§ **ACTIVITY**: Nothing but a number should be returned: the count of lines in the records that contain "transitions".

§ **DATA EXTRACT**:

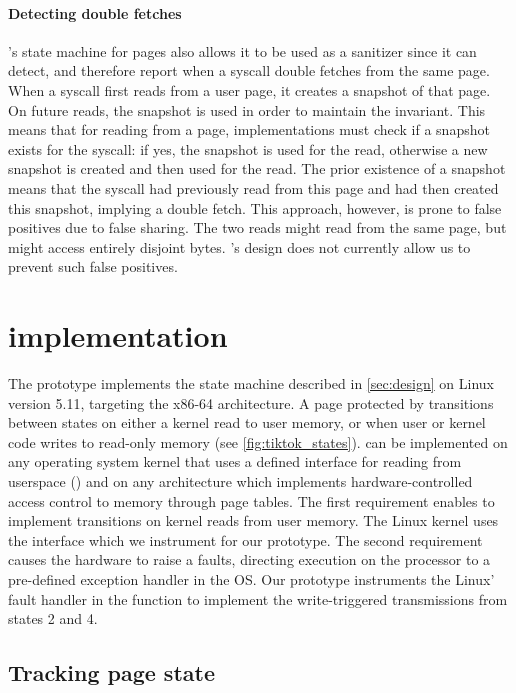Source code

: \documentclass[letterpaper,twocolumn,10pt, anonymous]{article}
\begin{document}
\paragraph{Detecting double fetches}
\tiktok's state machine for pages also allows it to be used as a 
sanitizer since it can detect, and therefore report when a syscall 
double fetches from the same page.
When a syscall first reads from a user page, it creates a snapshot 
of that page.
On future reads, the snapshot is used in order to maintain the 
invariant.
This means that for reading from a page, implementations must check 
if a snapshot exists for the syscall: if yes, the snapshot is used
for the read, otherwise a new snapshot is created and then used 
for the read. 
The prior existence of a snapshot means that the syscall had previously
read from this page and had then created this snapshot, implying a double 
fetch.
This approach, however, is prone to false positives due to false sharing.
The two reads might read from the same page, but might access entirely 
disjoint bytes. 
\tiktok's design does not currently allow us to prevent such false positives.

\section{\tiktok implementation}
\label{sec:impl}

The \tiktok prototype implements the state machine described in 
\autoref{sec:design} on Linux version 5.11, targeting the x86-64 
architecture. 
A page protected by \tiktok transitions between states on 
either a kernel read to user memory, or when user or kernel code
writes to read-only memory (see \autoref{fig:tiktok_states}).
\tiktok can be implemented on any operating system kernel that uses 
a defined interface for reading from userspace () and
on any architecture which implements hardware-controlled access 
control to memory through page tables. 
The first requirement enables \tiktok to implement transitions on 
kernel reads from user memory.
The Linux kernel uses the  interface which 
we instrument for our prototype.
The second requirement causes the hardware to raise a faults, 
directing execution on the processor to a pre-defined exception 
handler in the OS.
Our prototype instruments the Linux' fault handler in the function 
 to implement the write-triggered transmissions 
from states 2 and 4.


\subsection{Tracking page state}
\end{document}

§ **EXPECTED ANSWER**: 2